O Supremo Tribunal Federal (STF) proferiu 82,5 mil decisões ao longo de 2026, das quais aproximadamente 66,5 mil foram tomadas de forma monocrática — ou seja, por um único ministro. Isso equivale a cerca de 80% do total de julgamentos da Corte no período, segundo levantamento divulgado pelo jornal O Globo.
O estudo considera tanto as deliberações individuais quanto as colegiadas. Os números revelam que a maior parte da atuação do tribunal ocorre fora das sessões do plenário ou das turmas, reforçando a centralidade das decisões monocráticas no dia a dia do STF.

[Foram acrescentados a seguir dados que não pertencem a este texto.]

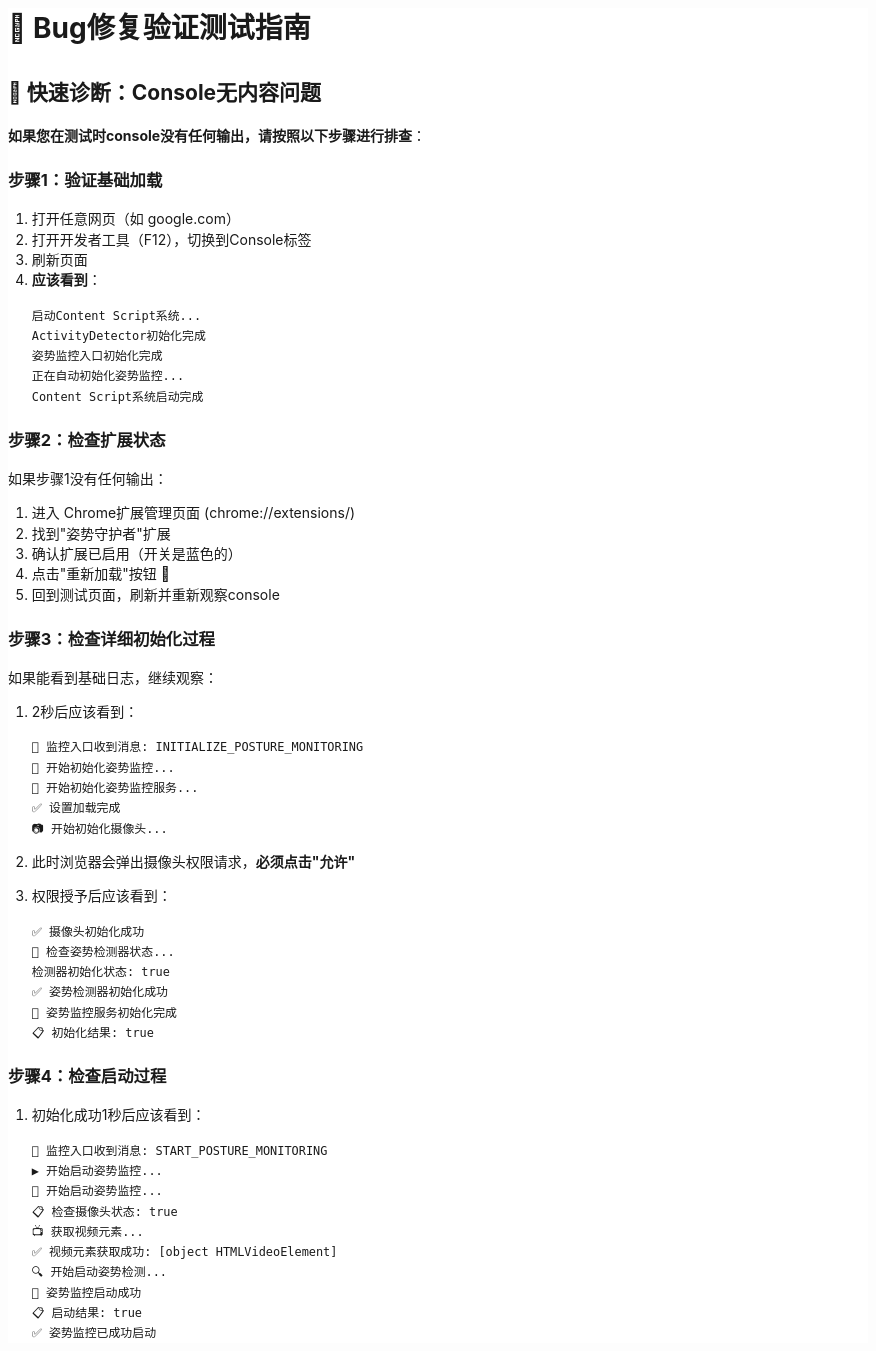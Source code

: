 # 🔧 Bug修复验证测试指南

## 🚨 快速诊断：Console无内容问题

**如果您在测试时console没有任何输出，请按照以下步骤进行排查**：

### 步骤1：验证基础加载
1. 打开任意网页（如 google.com）
2. 打开开发者工具（F12），切换到Console标签  
3. 刷新页面
4. **应该看到**：
   ```
   启动Content Script系统...
   ActivityDetector初始化完成
   姿势监控入口初始化完成
   正在自动初始化姿势监控...
   Content Script系统启动完成
   ```

### 步骤2：检查扩展状态
如果步骤1没有任何输出：
1. 进入 Chrome扩展管理页面 (chrome://extensions/)
2. 找到"姿势守护者"扩展
3. 确认扩展已启用（开关是蓝色的）
4. 点击"重新加载"按钮 🔄
5. 回到测试页面，刷新并重新观察console

### 步骤3：检查详细初始化过程
如果能看到基础日志，继续观察：
1. 2秒后应该看到：
   ```
   🔵 监控入口收到消息: INITIALIZE_POSTURE_MONITORING
   🚀 开始初始化姿势监控...
   🔧 开始初始化姿势监控服务...
   ✅ 设置加载完成
   📷 开始初始化摄像头...
   ```

2. 此时浏览器会弹出摄像头权限请求，**必须点击"允许"**

3. 权限授予后应该看到：
   ```
   ✅ 摄像头初始化成功
   🤖 检查姿势检测器状态...
   检测器初始化状态: true
   ✅ 姿势检测器初始化成功
   🎉 姿势监控服务初始化完成
   📋 初始化结果: true
   ```

### 步骤4：检查启动过程
1. 初始化成功1秒后应该看到：
   ```
   🔵 监控入口收到消息: START_POSTURE_MONITORING  
   ▶️ 开始启动姿势监控...
   🚀 开始启动姿势监控...
   📋 检查摄像头状态: true
   📺 获取视频元素...
   ✅ 视频元素获取成功: [object HTMLVideoElement]
   🔍 开始启动姿势检测...
   🎉 姿势监控启动成功
   📋 启动结果: true
   ✅ 姿势监控已成功启动
   ```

No mesmo período, o plenário do Supremo proferiu 4,5 mil decisões. Já a Primeira Turma registrou 5,2 mil julgamentos, enquanto a Segunda Turma contabilizou 6,1 mil. Esses totais, somados, ficam muito abaixo do volume de decisões individuais.
Entre os ministros, o presidente da Corte, Edson Fachin, concentrou o maior volume de decisões monocráticas: cerca de 28 mil. Além de suas atribuições jurisdicionais, Fachin exerce funções administrativas e processuais típicas da presidência, como a análise de admissibilidade de recursos que chegam ao tribunal.
Excluindo o presidente, o ministro Alexandre de Moraes foi o que mais decidiu individualmente, com 6.016 decisões monocráticas em 2026. Moraes tem sido um dos principais personagens da crise que envolve o Supremo nas últimas semanas.
Na sequência, aparecem Flávio Dino, com 4.554 decisões; Nunes Marques, com 4.410; e Cristiano Zanin, com 4.107. Logo depois vem Dias Toffoli, com 4.097 decisões monocráticas.
A lista prossegue com André Mendonça (3.849), Gilmar Mendes (3.848), Cármen Lúcia (3.836) e Luiz Fux, que fecha o grupo com 3.690 decisões individuais.
Esse formato de decisão permite que um único ministro resolva determinada questão sem que o caso passe primeiro pelo colegiado. Conforme a situação, a decisão monocrática pode ser posteriormente levada ao plenário ou às turmas para análise.
Os dados evidenciam que, na prática, quatro em cada cinco decisões do STF são tomadas individualmente, o que tem impacto direto no funcionamento e na dinâmica da Corte.